Ironically, I believe in some facets of white privilege (though I reject that they apply consistently across all "white" groups), yet I would argue the greatest "privilege" I enjoy as a white male is precisely that no one can reduce ANY position I might like to espouse as "a white man's perspective"--precisely because my "group" is too diverse to police thought in that manner. If Identity Studies has made much progress, it is only insofar as they have begun to construct EVERY position a white man takes as inherently oppressive, so that eventually if they can't actually liberate the groups they self-police, they can at least destroy (or at least conceal) the refreshing intellectual diversity that white men still enjoy by virtue of not having to serve as a spokesperson for every other white man. But to my mind, that's not really progress. No other minority really enjoys that freedom to be utterly individual. Instead, if they dare to step too far outside of "the (women's/black/chicano/homosexual/etc.) perspective" they are immediately castigated as traitors to their sex/race/orientation and written off as having been "brainwashed" or "fallen prey to white hegemony." Hence the reason that a pro-life supporter is committing "war on women," even though more women than men are pro-life! (See the problem: Those women aren't free to think that way; instead, feminism recasts them--and thus, marginalizes or "silences" their voice--as mere puppets brainwashed by men, narrowing the scope of authentically "feminine" points of view that women are allowed to take. That's pretty blatant censorship as I see it.)

Well, I've rambled long enough. My point was not to convince you of anything, or even to cover all the details of the book. My point was really to get you thinking just enough to see that this book is worth reading and should not be dismissed as "right-wing sexist/racist/homophobic propaganda."

Very highly recommended! (But in the interests of free thought, please read it yourself to make up your own mind!)

5 of 5 people found the following review helpful.
I noticed these changes in education, now I know why and how.
By Chain70
I graduated from college in 1969 when the changes in education were just beginning. For instance, a black studies program was being agitated for, but the program was not well defined. At least at my school.
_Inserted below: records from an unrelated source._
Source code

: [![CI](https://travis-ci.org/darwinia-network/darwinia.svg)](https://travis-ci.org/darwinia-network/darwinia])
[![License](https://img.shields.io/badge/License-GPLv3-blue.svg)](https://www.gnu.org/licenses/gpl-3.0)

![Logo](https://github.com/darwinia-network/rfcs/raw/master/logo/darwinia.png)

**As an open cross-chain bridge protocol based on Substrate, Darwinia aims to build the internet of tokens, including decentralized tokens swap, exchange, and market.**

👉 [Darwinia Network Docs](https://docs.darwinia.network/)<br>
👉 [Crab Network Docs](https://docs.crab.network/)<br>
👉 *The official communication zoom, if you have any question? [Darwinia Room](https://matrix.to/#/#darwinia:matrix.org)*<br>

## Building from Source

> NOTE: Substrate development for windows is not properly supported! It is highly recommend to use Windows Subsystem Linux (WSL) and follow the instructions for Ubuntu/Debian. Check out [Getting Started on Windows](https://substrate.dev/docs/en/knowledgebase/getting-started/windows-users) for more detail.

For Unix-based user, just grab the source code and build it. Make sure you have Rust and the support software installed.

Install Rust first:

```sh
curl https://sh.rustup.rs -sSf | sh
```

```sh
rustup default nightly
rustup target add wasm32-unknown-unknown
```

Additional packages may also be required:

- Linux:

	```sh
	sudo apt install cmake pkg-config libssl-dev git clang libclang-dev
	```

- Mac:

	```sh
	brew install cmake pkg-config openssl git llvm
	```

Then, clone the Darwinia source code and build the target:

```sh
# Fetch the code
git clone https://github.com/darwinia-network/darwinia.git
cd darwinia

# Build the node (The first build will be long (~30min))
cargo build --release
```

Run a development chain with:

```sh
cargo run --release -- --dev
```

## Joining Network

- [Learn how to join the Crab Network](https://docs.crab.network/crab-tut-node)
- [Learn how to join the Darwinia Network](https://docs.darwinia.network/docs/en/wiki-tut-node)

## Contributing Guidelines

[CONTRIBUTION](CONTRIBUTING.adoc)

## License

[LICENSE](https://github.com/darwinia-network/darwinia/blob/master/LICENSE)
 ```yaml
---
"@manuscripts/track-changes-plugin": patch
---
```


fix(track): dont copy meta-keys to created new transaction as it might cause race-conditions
This book traced the development of the identity Studies revolution and its affect on all of higher education in a way that was entertaining and informative. It is clear that the political correctness movement stems from these programs and they have driven the indoctrination of students in all areas with what my generation considers radical ideas. I now see why students and recent graduates voted so solidly for Obama in 2008 and 2012. A great and informative read.